«Бесполезно, – думал Филиппов в унисон заунывному блюзу. – Все равно разбегутся. У них сильные ноги».
Холодными негнущимися руками он тоже пытался дотянуться из-под земли до аппетитной возлюбленной Тома Уэйтса, но та не обращала на него никакого внимания. Будучи, видимо, умудренной и разборчивой некрофилкой, из двух трупаков она предпочитала хрипатого и романтичного Тома.
Однако желание Филиппова о том, чтобы его похмельное тело путешествовало отдельно от него, было исполнено. После двух часов полета тело встало со своего места, прошло в туалет, свалилось там в обморок, бесхозно пролежало минут пятнадцать, пуская слюну из левого угла рта, потом зашевелилось, уцепилось руками за край умывальника, с трудом поднялось и включило воду.
* * *Снаружи кто-то нетерпеливый мгновенно уловил эти вялые проявления жизни.
– Вы там долго еще?
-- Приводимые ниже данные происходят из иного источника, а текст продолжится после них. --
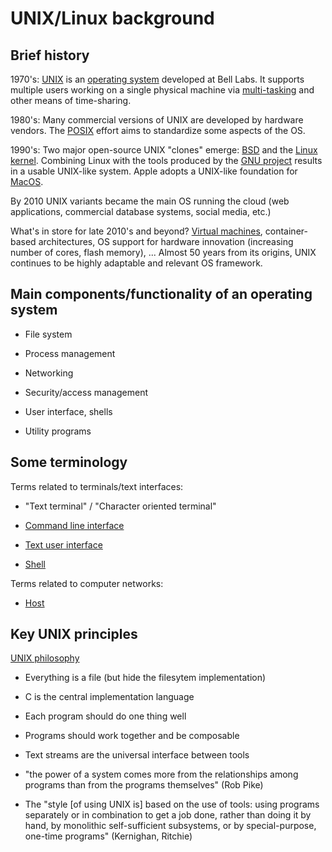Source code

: UNIX/Linux background
=====================

Brief history
-------------

1970's: [UNIX](https://en.wikipedia.org/wiki/Unix) is an [operating
system](https://en.wikipedia.org/wiki/Operating_system) developed at
Bell Labs.  It supports multiple users working on a single physical
machine via
[multi-tasking](https://en.wikipedia.org/wiki/Computer_multitasking)
and other means of time-sharing.

1980's: Many commercial versions of UNIX are developed by hardware
vendors.  The [POSIX](https://en.wikipedia.org/wiki/POSIX) effort aims
to standardize some aspects of the OS.

1990's: Two major open-source UNIX "clones" emerge:
[BSD](https://en.wikipedia.org/wiki/Berkeley_Software_Distribution)
and the [Linux kernel](https://en.wikipedia.org/wiki/Linux).
Combining Linux with the tools produced by the [GNU
project](https://en.wikipedia.org/wiki/GNU_Project) results in a
usable UNIX-like system.  Apple adopts a UNIX-like foundation for
[MacOS](https://en.wikipedia.org/wiki/MacOS).

By 2010 UNIX variants became the main OS running the cloud (web
applications, commercial database systems, social media, etc.)

What's in store for late 2010's and beyond?  [Virtual
machines](https://en.wikipedia.org/wiki/Operating-system-level_virtualization),
container-based architectures, OS support for hardware innovation
(increasing number of cores, flash memory), ...  Almost 50 years from
its origins, UNIX continues to be highly adaptable and relevant OS
framework.

Main components/functionality of an operating system
-----------------------------------------------------

* File system

* Process management

* Networking

* Security/access management

* User interface, shells

* Utility programs

Some terminology
----------------

Terms related to terminals/text interfaces:

* "Text terminal" / "Character oriented terminal"

* [Command line interface](https://en.wikipedia.org/wiki/Command-line_interface)

* [Text user interface](https://en.wikipedia.org/wiki/Text-based_user_interface)

* [Shell](https://en.wikipedia.org/wiki/Shell_(computing))

Terms related to computer networks:

* [Host](https://en.wikipedia.org/wiki/Host_(network))


Key UNIX principles
-------------------

[UNIX philosophy](https://en.wikipedia.org/wiki/Unix_philosophy)

* Everything is a file (but hide the filesytem implementation)

* C is the central implementation language

* Each program should do one thing well

* Programs should work together and be composable

* Text streams are the universal interface between tools

* "the power of a system comes more from the relationships among
  programs than from the programs themselves" (Rob Pike)

* The "style [of using UNIX is] based on the use of tools: using
  programs separately or in combination to get a job done, rather than
  doing it by hand, by monolithic self-sufficient subsystems, or by
  special-purpose, one-time programs" (Kernighan, Ritchie)
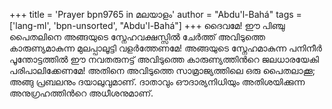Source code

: +++
title = 'Prayer bpn9765 in മലയാളം'
author = "Abdu'l-Bahá"
tags = ['lang-ml', 'bpn-unsorted', "Abdu'l-Bahá"]
+++
ദൈവമേ! ഈ പിഞ്ചു പൈതലിനെ അങ്ങയുടെ സ്നേഹവക്ഷസ്സില്‍ ചേര്‍ത്ത് അവിടുത്തെ കാരുണ്യമാകുന്ന മുലപ്പാലൂട്ടി വളര്‍ത്തേണമേ! അങ്ങയുടെ സ്നേഹമാകുന്ന പനിനീര്‍ പൂന്തോട്ടത്തില്‍ ഈ നവതരുനട്ട് അവിടുത്തെ കാരുണ്യത്തിന്‍റെ ജലധാരയേകി പരിപാലിക്കേണമേ! അതിനെ അവിടുത്തെ സാമ്രാജ്യത്തിലെ ഒരു പൈതലാക്കൂ; അങ്ങു പ്രബലനും ദയാലുവുമാണ്. ദാതാവും ഔദാര്യനിധിയും അതിശയിക്കുന്ന അനുഗ്രഹത്തിന്‍റെ അധീശനുമാണ്.
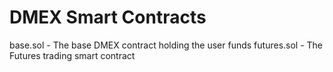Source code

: # DMEX Smart Contracts

base.sol - The base DMEX contract holding the user funds
futures.sol - The Futures trading smart contract

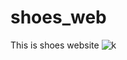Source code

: # shoes_web
This is shoes website
![k](https://github.com/KaranPrajapati20/shoes_web/assets/123754898/2fe771d5-0d70-4f6f-9600-7d37566088fb)
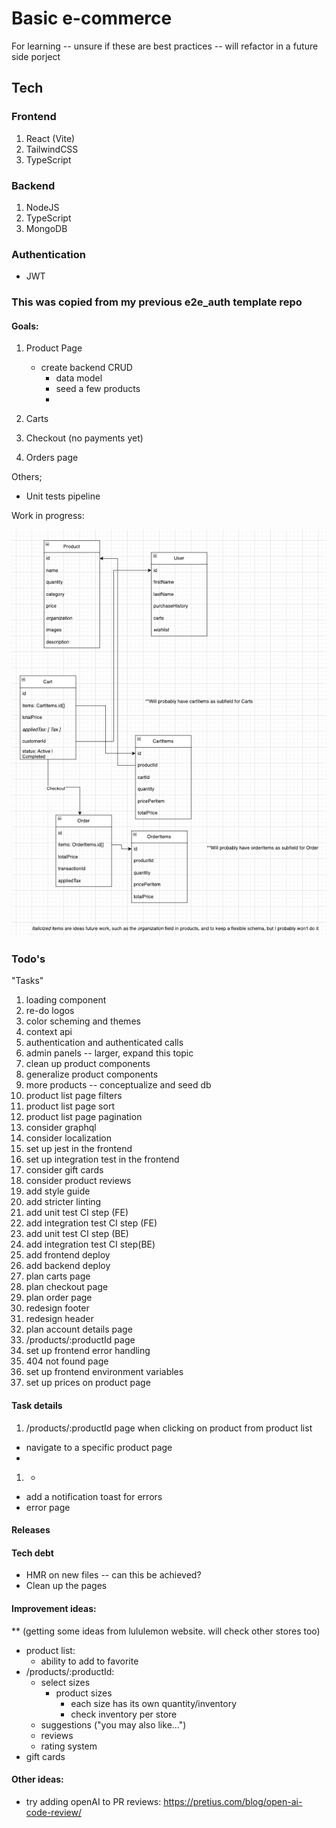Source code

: # Basic e-commerce

For learning -- unsure if these are best practices -- will refactor in a future side porject

## Tech

### Frontend
1. React (Vite)
2. TailwindCSS
3. TypeScript

### Backend
1. NodeJS 
2. TypeScript
3. MongoDB


### Authentication

- JWT

### This was copied from my previous e2e_auth template repo

#### Goals:

1. Product Page
   - create backend CRUD
     - data model
     - seed a few products
     - 

2. Carts  
3. Checkout (no payments yet)
4. Orders page

Others;
- Unit tests pipeline


Work in progress:

![Alt text](image.png)


### Todo's
"Tasks"
1. loading component
2. re-do logos
3. color scheming and themes
4. context api
5. authentication and authenticated calls
6. admin panels -- larger, expand this topic 
7. clean up product components
8. generalize product components
9. more products -- conceptualize and seed db
10. product list page filters
11. product list page sort
12. product list page pagination
13. consider graphql
14. consider localization
15. set up jest in the frontend
16. set up integration test in the frontend
17. consider gift cards
18. consider product reviews
19. add style guide
20. add stricter linting
21. add unit test CI step (FE)
22. add integration test CI step (FE)
23. add unit test CI step (BE)
24. add integration test CI step(BE)
25. add frontend deploy
26. add backend deploy
27. plan carts page
28. plan checkout page
29. plan order page
30. redesign footer
31. redesign header
32. plan account details page
33. /products/:productId page
34. set up frontend error handling
35. 404 not found page
36. set up frontend environment variables
37. set up prices on product page


#### Task details
1.  /products/:productId page
when clicking on product from product list
- navigate to a specific product page
- 

1.  -
- add a notification toast for errors
- error page

#### Releases



#### Tech debt
- HMR on new files -- can this be achieved?
- Clean up the pages


#### Improvement ideas:
** (getting some ideas from lululemon website. will check other stores too)

- product list:
  -  ability to add to favorite
- /products/:productId:
  - select sizes
    - product sizes
      - each size has its own quantity/inventory
      - check inventory per store
  - suggestions ("you may also like...")
  - reviews
  - rating system
- gift cards


#### Other ideas:
- try adding openAI to PR reviews:
https://pretius.com/blog/open-ai-code-review/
Здесь очередь, между прочим!
Вернувшись на свое место, Филиппов отхлебнул предусмотрительно купленной в Домодедове граппы и стал озираться, как будто не понимал, где очутился. Он даже привстал, оглядывая салон.
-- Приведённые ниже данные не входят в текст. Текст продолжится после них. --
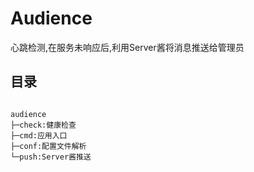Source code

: Audience
======
心跳检测,在服务未响应后,利用Server酱将消息推送给管理员  

  
## 目录
<pre><code>
audience
├─check:健康检查
├─cmd:应用入口
├─conf:配置文件解析
└─push:Server酱推送
</code></pre>

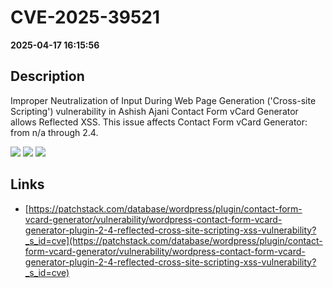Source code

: # CVE-2025-39521

**2025-04-17 16:15:56**

## Description
Improper Neutralization of Input During Web Page Generation ('Cross-site Scripting') vulnerability in Ashish Ajani Contact Form vCard Generator allows Reflected XSS. This issue affects Contact Form vCard Generator: from n/a through 2.4.

![](https://img.shields.io/static/v1?label=Score&message=7.1&color=red)
![](https://img.shields.io/static/v1?label=Severity&message=HIGH&color=red)
![](https://img.shields.io/static/v1?label=CWE&message=XSS&color=green)

## Links
- [https://patchstack.com/database/wordpress/plugin/contact-form-vcard-generator/vulnerability/wordpress-contact-form-vcard-generator-plugin-2-4-reflected-cross-site-scripting-xss-vulnerability?_s_id=cve](https://patchstack.com/database/wordpress/plugin/contact-form-vcard-generator/vulnerability/wordpress-contact-form-vcard-generator-plugin-2-4-reflected-cross-site-scripting-xss-vulnerability?_s_id=cve)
– Слушай, а куда мы летим? – обратился он к своей соседке в розовом спортивном костюме.
Та была похожа на сорокалетнюю Бритни Спирс, которая закончила курсы бухгалтеров, здорово потолстела и никогда не была в шоу-бизнесе. Во всяком случае, кожа у нее на лице больше говорила о внезапном приходе весны, когда под лучами солнца ровный до этого снег становится пористым и блестящим, нежели о кропотливой заботе кудесников макияжа. Короткая и кокетливая прическа «под целочку», как определил ее для себя Филиппов, состояла из обесцвеченных в гепатитную желтизну не самых густых на свете волос.
Польщенная его вниманием, суррогатная поп-принцесса вынула из уха наушник своего телефона и улыбнулась.
– Что, простите?
– Я спрашиваю – куда летим?
Лицо суррогата в розовом стало слегка беспомощным. Для нее это был не совсем тот вопрос, который она ожидала услышать после двух с лишним часов полета. Она вполне могла рассчитывать на что-нибудь вроде «Вам нравятся горные лыжи?», или на любую другую чушь, которой обычно пользуются мужчины, чтобы завязать разговор, но услышала она именно это.
– Куда мы летим?
Филиппов с очень серьезным видом смотрел ей в лицо, судя по всему, ожидая ответа. Розовый мозг сорока-с-чем-то-летней принцессы ощутил подвох и напрягся. Следы этого напряжения заметно проступили у нее на лбу в районе бровей. Она думала.
– В каком смысле – куда? На Север… В ваш родной город.
Теперь пришла очередь Филиппова напрягаться.
– В мой город? А ты знаешь, где я родился?
– Конечно. Вы же сами сказали.
Филиппов тоже нахмурил брови, хмыкнул, потер лоб, а потом с подозрением уставился на соседку.
– Когда?
– В аэропорту. Еще перед вылетом.
Она вынула наушник из второго уха и выключила музыку в своем телефоне.
– А мы разве знакомы? – недоверчиво спросил Филиппов.
– Ну да… Я – Зина. Вы что, не помните?
Она удивленно смотрела на него, пытаясь понять – шутит он или говорит серьезно.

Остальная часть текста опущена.